Why it matters
  • Rival claims. Russia’s Defence Ministry announced Friday that its forces had taken Kostiantynivka, a strategic city in Donetsk; President Zelenskyy called the assertion “just another Russian lie.”
  • Failed truce. Moscow followed the claim with a proposed six-hour local ceasefire to collect fallen Ukrainian soldiers’ bodies — an offer Kyiv rejected along with the underlying territorial claim.
  • Frozen front. A senior US official described the battlefield as “clearly frozen over the last couple of months,” framing the Kostiantynivka episode as a political move rather than a genuine military breakthrough.
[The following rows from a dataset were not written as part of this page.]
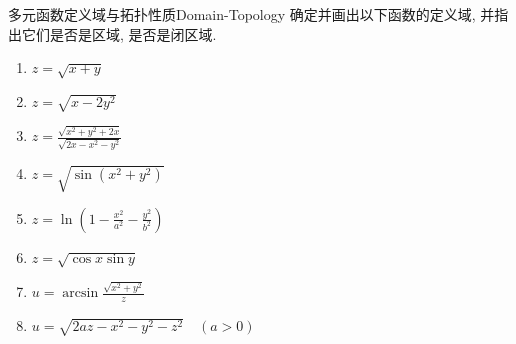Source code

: \begin{problem}{多元函数定义域与拓扑性质}{Domain-Topology}
    确定并画出以下函数的定义域, 并指出它们是否是区域, 是否是闭区域.
    \begin{enumerate}
        \item $z = \sqrt{x+y}$
        \item $z = \sqrt{x - 2y^2}$
        \item $z = \frac{\sqrt{x^2+y^2+2x}}{\sqrt{2x-x^2-y^2}}$
        \item $z = \sqrt{\sin(x^2+y^2)}$
        \item $z = \ln\left(1 - \frac{x^2}{a^2} - \frac{y^2}{b^2}\right)$
        \item $z = \sqrt{\cos x \sin y}$
        \item $u = \arcsin \frac{\sqrt{x^2+y^2}}{z}$
        \item $u = \sqrt{2az - x^2 - y^2 - z^2} \quad (a > 0)$
    \end{enumerate}
\end{problem}

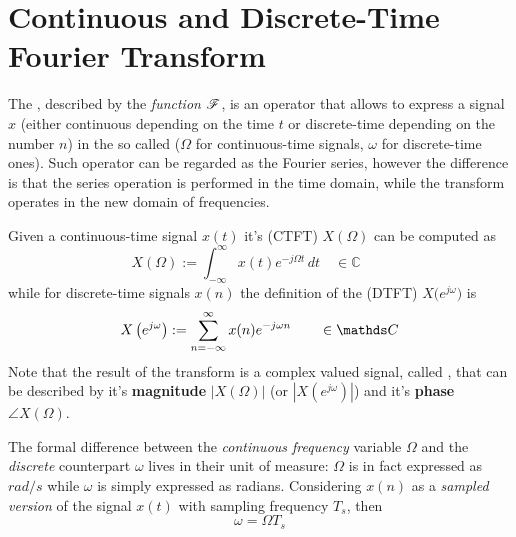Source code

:\chapter{Continuous and Discrete-Time Fourier Transform} \label{sec:fourietransforms}
	
	The , described by the \textit{function} $\mathscr F$, is an operator that allows to express a signal $x$ (either continuous depending on the time $t$ or discrete-time depending on the number $n$) in the so called  ($\Omega$ for continuous-time signals, $\omega$ for discrete-time ones). Such operator can be regarded as the Fourier series, however the difference is that the series operation is performed in the time domain, while the transform operates in the new domain of frequencies.
	
	Given a continuous-time signal $x(t)$ it's \textbf{\ctft} (CTFT) $X(\Omega)$ can be computed as
	\begin{equation} \label{eq:four:ctft}
		X(\Omega) := \int_{-\infty}^{\infty} x(t) e^{-j\Omega t} \, dt \quad \in \mathds C \qquad 
	\end{equation}
	while for discrete-time signals $x(n)$ the definition of the \textbf{\dtft} (DTFT) $X\big(e^{j\omega}\big)$ is
	\begin{equation} \label{eq:four:dtft}
		X\left(e^{j\omega}\right) := \infsum n x(n) e^{-j\omega n} \qquad \in \mathds C
	\end{equation}
	Note that the result of the transform is a complex valued signal, called , that can be described by it's \textbf{magnitude} $|X(\Omega)|$ (or $|X(e^{j\omega})|$) and it's \textbf{phase} $\angle X(\Omega)$.
	
	The formal difference between the \textit{continuous frequency} variable $\Omega$ and the \textit{discrete} counterpart $\omega$ lives in their unit of measure: $\Omega$ is in fact expressed as $rad/s$ while $\omega$ is simply expressed as radians. Considering $x(n)$ as a \textit{sampled version} of the signal $x(t)$ with sampling frequency $T_s$, then
	\[ \omega  = \Omega T_s \]
	
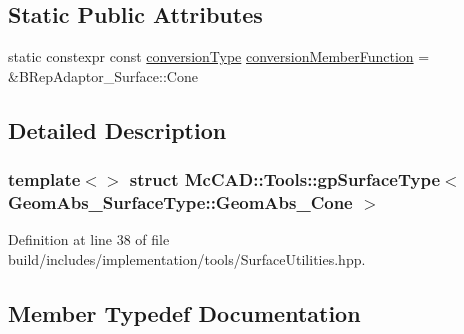 \subsection*{Static Public Attributes}
\begin{DoxyCompactItemize}
\item 
static constexpr const \hyperlink{structMcCAD_1_1Tools_1_1gpSurfaceType_3_01GeomAbs__SurfaceType_1_1GeomAbs__Cone_01_4_ac8a1ab6a2261261ea3b9d10002f0f89d}{conversion\+Type} \hyperlink{structMcCAD_1_1Tools_1_1gpSurfaceType_3_01GeomAbs__SurfaceType_1_1GeomAbs__Cone_01_4_adcb370b376ee5075c5cdbc3cf9179ad8}{conversion\+Member\+Function} = \&B\+Rep\+Adaptor\+\_\+\+Surface\+::\+Cone
\end{DoxyCompactItemize}


\subsection{Detailed Description}
\subsubsection*{template$<$$>$\newline
struct Mc\+C\+A\+D\+::\+Tools\+::gp\+Surface\+Type$<$ Geom\+Abs\+\_\+\+Surface\+Type\+::\+Geom\+Abs\+\_\+\+Cone $>$}



Definition at line 38 of file build/includes/implementation/tools/\+Surface\+Utilities.\+hpp.



\subsection{Member Typedef Documentation}
\mbox{\label{structMcCAD_1_1Tools_1_1gpSurfaceType_3_01GeomAbs__SurfaceType_1_1GeomAbs__Cone_01_4_ac8a1ab6a2261261ea3b9d10002f0f89d}} 
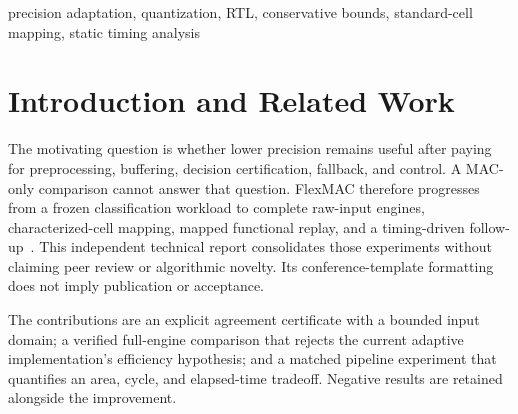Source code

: \begin{abstract}
FlexMAC compares precision adaptation with straightforward parallelism on a frozen ten-class digit classifier. An INT4-first engine uses conservative, input-conditioned score bounds to certify agreement with INT8, otherwise rerunning INT8. It certifies 351 of 359 calibration images, but its complete mapped implementation is larger and slower than a two-lane INT8 baseline. A subsequent register boundary separates completed-score comparison from accumulation. In a matched SKY130 typical-corner experiment, this change reduces no-gap latency from 5.220 to 4.448~$\mu$s at each design's directly tested passing period, with 1.493\% additional cell area. At a common 15~ns clock, its ten additional cycles instead increase latency by 2.604\%. A further overlapping comparison recovers nine cycles but is slightly slower at its own tested period; a bounded synthetic sweep and hierarchy-preserved area diagnostic investigate the limits. These verified, pre-layout results demonstrate the importance of counting certificate hardware and clock-period costs; they establish neither energy savings nor production timing closure.
\end{abstract}
\begin{IEEEkeywords}
precision adaptation, quantization, RTL, conservative bounds, standard-cell mapping, static timing analysis
\end{IEEEkeywords}

\section{Introduction and Related Work}
The motivating question is whether lower precision remains useful after paying for preprocessing, buffering, decision certification, fallback, and control. A MAC-only comparison cannot answer that question. FlexMAC therefore progresses from a frozen classification workload to complete raw-input engines, characterized-cell mapping, mapped functional replay, and a timing-driven follow-up~\cite{flexmac}. This independent technical report consolidates those experiments without claiming peer review or algorithmic novelty. Its conference-template formatting does not imply publication or acceptance.

The contributions are an explicit agreement certificate with a bounded input domain; a verified full-engine comparison that rejects the current adaptive implementation's efficiency hypothesis; and a matched pipeline experiment that quantifies an area, cycle, and elapsed-time tradeoff. Negative results are retained alongside the improvement.

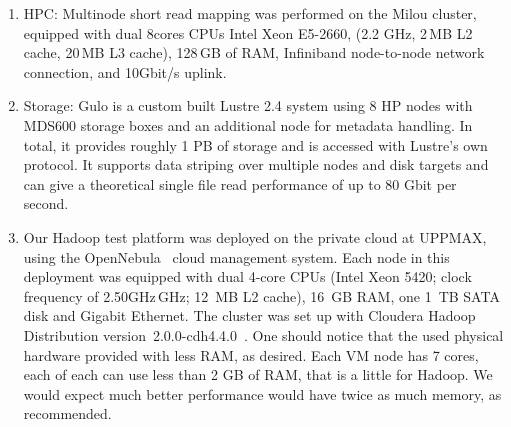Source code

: \documentclass[11pt, oneside]{article}   	%
\begin{document}
\begin{enumerate}

\item 
HPC:
Multinode short read mapping was performed on the Milou cluster\cite{milouCluster}, equipped with dual 8cores CPUs Intel Xeon E5-2660, (2.2 GHz, 2\,MB L2 cache, 20\,MB L3 cache), 128\,GB of RAM, Infiniband node-to-node network connection, and 10Gbit/s uplink.

\item Storage: 
Gulo\cite{gulo} is a custom built Lustre 2.4 system using 8 HP nodes with MDS600 storage boxes and an additional node for metadata handling. In total, it provides roughly 1 PB of storage and is accessed with Lustre's own protocol. It supports data striping over multiple nodes and disk targets and can give a theoretical single file read performance of up to 80 Gbit per second.

\item Our  Hadoop test platform was deployed on the private cloud at UPPMAX, using the OpenNebula~\cite{opennebula} cloud management system. Each node in this deployment was equipped with dual 4-core CPUs (Intel Xeon 5420; clock frequency of 2.50GHz\,GHz; 12~MB L2 cache), 16~GB RAM, one 1~TB SATA disk and Gigabit Ethernet. The cluster was set up with Cloudera Hadoop Distribution version~2.0.0-cdh4.4.0~\cite{cloudera}.
One should notice that the used physical hardware provided with less RAM, as desired. Each VM node has 7 cores, each of each can use less than 2 GB of RAM, that is a little for Hadoop. We would expect much better performance would have twice as much memory, as recommended.

\end{enumerate}



\end{document}
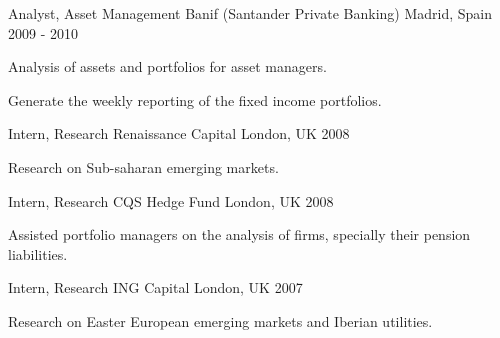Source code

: \begin{cventries}
\cventry
    {Analyst, Asset Management} %
    {Banif (Santander Private Banking)} %
    {Madrid, Spain} %
    {2009 - 2010} %
    {
        \begin{cvitems} %
            \item {Analysis of assets and portfolios for asset managers.}
            \item {Generate the weekly reporting of the fixed income portfolios.}
        \end{cvitems}
    }

\cventry
    {Intern, Research} %
    {Renaissance Capital} %
    {London, UK} %
    {2008} %
    {
        \begin{cvitems} %
            \item {Research on Sub-saharan emerging markets.}
        \end{cvitems}
    }

\cventry
    {Intern, Research} %
    {CQS Hedge Fund} %
    {London, UK} %
    {2008} %
    {
        \begin{cvitems} %
            \item {Assisted portfolio managers on the analysis of firms, specially their pension liabilities.}
        \end{cvitems}
    }

\cventry
    {Intern, Research} %
    {ING Capital} %
    {London, UK} %
    {2007} %
    {
        \begin{cvitems} %
            \item {Research on Easter European emerging markets and Iberian utilities.}
        \end{cvitems}
    }

\end{cventries}
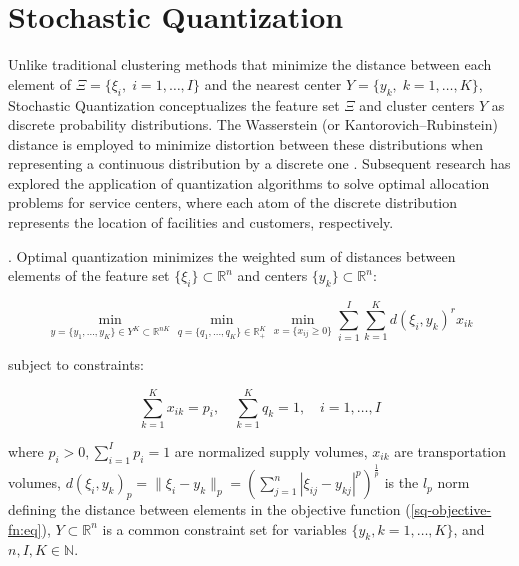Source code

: \section{Stochastic Quantization}

Unlike traditional clustering methods that minimize the distance between each element of $\Xi = \{\xi_i, \;i = 1, \ldots, I\}$ and the nearest center $Y = \{y_k, \;k = 1, \ldots, K\}$, Stochastic Quantization conceptualizes the feature set $\Xi$ and cluster centers $Y$ as discrete probability distributions. The Wasserstein (or Kantorovich–Rubinstein) distance is employed to minimize distortion between these distributions when representing a continuous distribution by a discrete one \cite{Kuzmenko_Uryasev_2019,Lakshmanan_Pichler_2023}. Subsequent research \cite{Kuzmenko_Uryasev_2019,Norkin_Onishchenko_2005} has explored the application of quantization algorithms to solve optimal allocation problems for service centers, where each atom of the discrete distribution represents the location of facilities and customers, respectively.

\begin{definition}
    \label{Stochastic Quantization} \cite{Kuzmenko_Uryasev_2019}. Optimal quantization minimizes the weighted sum of distances between elements of the feature set $\{\xi_i\} \subset \mathbb{R}^{n}$ and centers $\{y_k\} \subset \mathbb{R}^{n}$:

    \begin{equation}
        \label{sq-objective-fn:eq}
            \min_{y = \{ y_1, \ldots, y_K \} \in Y^K \subset \mathbb{R}^{nK}} \min_{q = \{ q_1, \ldots, q_K \} \in \mathbb{R}^K_{+}} \min_{x = \{ x_{ij} \geq 0 \}} \sum_{i=1}^I \sum_{k=1}^K d(\xi_i, y_k)^r x_{ik}
    \end{equation}

    subject to constraints:

    \begin{equation}
        \label{sq-objective-constraints:eq}
            \sum_{k=1}^K x_{ik} = p_i, \quad \sum_{k=1}^K q_k = 1, \quad i = 1, \ldots, I
    \end{equation}

    \noindent where $p_i > 0, \sum_{i=1}^I p_i = 1$ are normalized supply volumes, $x_{ik}$ are transportation volumes, $ d(\xi_i, y_k)_p = \| \xi_i - y_k \|_p = (\sum_{j=1}^n | \xi_{ij} - y_{kj} |^p)^{\frac{1}{p}} $ is the $l_p$ norm defining the distance between elements in the objective function (\ref{sq-objective-fn:eq}), $Y \subset \mathbb{R}^{n}$ is a common constraint set for variables $\{y_k, k = 1, \ldots, K\}$, and $n, I, K \in \mathbb{N}$.
\end{definition}


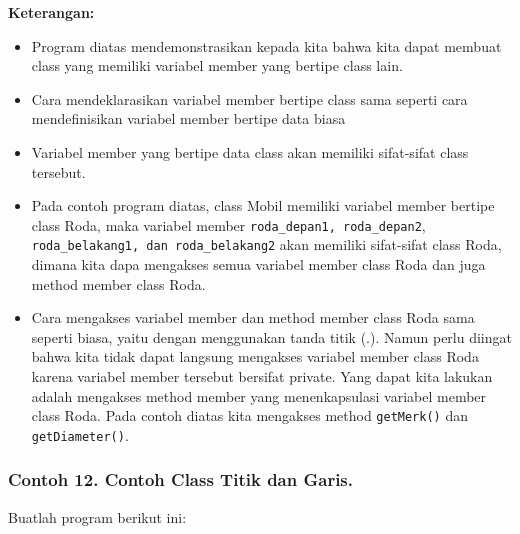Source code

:\textbf{Keterangan:}

\begin{itemize}
\tightlist
\item
  Program diatas mendemonstrasikan kepada kita bahwa kita dapat membuat
  class yang memiliki variabel member yang bertipe class lain.
\item
  Cara mendeklarasikan variabel member bertipe class sama seperti cara
  mendefinisikan variabel member bertipe data biasa
\item
  Variabel member yang bertipe data class akan memiliki sifat-sifat
  class tersebut.
\item
  Pada contoh program diatas, class Mobil memiliki variabel member
  bertipe class Roda, maka variabel member
  \texttt{roda\_depan1,\ roda\_depan2},
  \texttt{roda\_belakang1,\ dan\ roda\_belakang2} akan memiliki
  sifat-sifat class Roda, dimana kita dapa mengakses semua variabel
  member class Roda dan juga method member class Roda.
\item
  Cara mengakses variabel member dan method member class Roda sama
  seperti biasa, yaitu dengan menggunakan tanda titik (.). Namun perlu
  diingat bahwa kita tidak dapat langsung mengakses variabel member
  class Roda karena variabel member tersebut bersifat private. Yang
  dapat kita lakukan adalah mengakses method member yang menenkapsulasi
  variabel member class Roda. Pada contoh diatas kita mengakses method
  \texttt{getMerk()} dan \texttt{getDiameter()}.
\end{itemize}

\subsubsection*{Contoh 12. Contoh Class Titik dan Garis.}

Buatlah program berikut ini:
Russia’s Defence Ministry declared on Friday that its forces had captured Kostiantynivka, a city in the western Donetsk oblast that both sides regard as a strategically important node on the approach to Ukraine’s industrial heartland. The Kremlin’s announcement was followed almost immediately by a proposal for a six-hour ceasefire in and around the city — ostensibly to allow the handover of fallen Ukrainian soldiers’ bodies — with a Sunday 0900 GMT deadline for Kyiv’s response, according to Al Jazeera.

Zelenskyy’s counter and the war of proof

President Volodymyr Zelenskyy rejected both the territorial claim and the ceasefire offer in pointed terms. “Of course, that is not true,” he said. “It is just another Russian lie.” He then issued a direct challenge: if Putin genuinely controlled Kostiantynivka, the Russian leader could travel there and they could negotiate face to face. Kremlin spokesman Dmitry Peskov dismissed the proposal, stating that the city was already Russian territory and was therefore not an appropriate venue for peace talks in the format Zelenskyy described.

The duelling claims reflect a pattern that has intensified since the front line effectively solidified. As Russia’s monthly casualty tallies have remained high without producing territorial breakthroughs, Moscow has increasingly used tactical announcements of captures, ceasefires and body exchanges to shape the information environment rather than the battlefield itself.

Trump’s calls and the Ankara context

The Kostiantynivka episode unfolded on the same weekend that President Donald Trump held separate calls with both leaders. His conversation with Putin ran nearly 90 minutes, during which Trump offered US assistance in ending the war. Trump is scheduled to meet Zelenskyy on Wednesday at the NATO summit in Ankara, where allied military support for Ukraine — 70 billion euros pledged for 2026 — sits alongside the alliance’s defence spending targets as a central agenda item.

The timing of Russia’s announcement, days before that meeting, appeared calibrated to test Kyiv’s political position ahead of the summit and to remind Western capitals that the conflict remains unresolved. Whether the front line’s frozen character ultimately pushes both sides toward a negotiated settlement, or simply allows attrition to continue accumulating, remains the defining question of the war’s current phase.